The small businesses, restaurants, hotels, and other elements of the village economy were bracing for a significant upswing, Storey said, and they, too, have learned lessons from the mining camp when it was in operation.

A lot of living conditions were built into Little Rock Lake Lodge to ensure a smooth co-existence between the resident community and the camp community only a few kilometres apart from each other. She said no undue burdens on the Fraser Lake RCMP detachment, medical services, or other civil infrastructure were expected.

The camp is already home to more than 100 people, and that number will swell to more than 700 in spring.

Chief Archie Patrick (Frank Peebles)

Stellat’en Chief Archie Patrick is a survivor of the Lejac Residential School and despite very real anguish that still exists today over that place and its role in modern history, he was nonetheless pleased to see the opening of Little Rock Lake Lodge.

“This grand opening signifies a really major historical event, or series of events, that Carrier and Sekani people are experiencing,” he said. “We, as native people, have been kept on the outside looking in.

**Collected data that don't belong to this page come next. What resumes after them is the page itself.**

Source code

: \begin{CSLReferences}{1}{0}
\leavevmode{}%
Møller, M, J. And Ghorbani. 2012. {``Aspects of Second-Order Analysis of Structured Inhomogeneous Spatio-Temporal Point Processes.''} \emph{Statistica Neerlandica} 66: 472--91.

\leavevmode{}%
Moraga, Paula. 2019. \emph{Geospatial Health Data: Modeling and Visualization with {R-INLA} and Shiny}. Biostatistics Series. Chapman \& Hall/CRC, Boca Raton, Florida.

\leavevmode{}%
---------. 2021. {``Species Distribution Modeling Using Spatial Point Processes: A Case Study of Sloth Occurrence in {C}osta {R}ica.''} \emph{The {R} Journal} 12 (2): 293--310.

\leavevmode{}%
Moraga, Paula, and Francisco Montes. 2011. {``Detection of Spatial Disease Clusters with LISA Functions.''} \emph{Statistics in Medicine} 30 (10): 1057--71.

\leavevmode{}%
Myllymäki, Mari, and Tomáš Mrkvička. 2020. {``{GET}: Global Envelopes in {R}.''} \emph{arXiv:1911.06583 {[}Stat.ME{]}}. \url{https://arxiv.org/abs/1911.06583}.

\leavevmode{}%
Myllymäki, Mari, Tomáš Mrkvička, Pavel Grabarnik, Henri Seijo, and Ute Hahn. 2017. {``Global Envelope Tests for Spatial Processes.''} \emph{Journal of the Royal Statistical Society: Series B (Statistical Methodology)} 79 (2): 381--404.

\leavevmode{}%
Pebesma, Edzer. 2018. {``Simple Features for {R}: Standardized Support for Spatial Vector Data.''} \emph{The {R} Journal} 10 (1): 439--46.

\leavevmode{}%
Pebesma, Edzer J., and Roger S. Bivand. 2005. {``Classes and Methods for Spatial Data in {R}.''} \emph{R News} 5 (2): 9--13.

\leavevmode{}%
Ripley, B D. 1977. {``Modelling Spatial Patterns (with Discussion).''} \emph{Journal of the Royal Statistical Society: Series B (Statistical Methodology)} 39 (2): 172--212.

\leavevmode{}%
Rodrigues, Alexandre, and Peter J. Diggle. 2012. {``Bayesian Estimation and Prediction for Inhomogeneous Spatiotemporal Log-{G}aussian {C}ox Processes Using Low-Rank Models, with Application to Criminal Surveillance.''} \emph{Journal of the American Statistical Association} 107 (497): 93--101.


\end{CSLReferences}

This is an instance where we are part of the group that’s inside. And this is just the beginning.”

“There is a special anger, warlike,” for colonial governments, Patrick said, but proactive agreements with the Province of British Columbia in recent years, and private sector partnerships like this one are “the beginning of that process” of true reconciliation.

“It is symbolic of great things to come in this part of the world.”

Frank Peebles is a veteran magazine and newspaper journalist based in Prince George. He has won numerous awards for his work, including Canadian Community Newspaper Association and BC-Yukon Community Newspaper Association citations.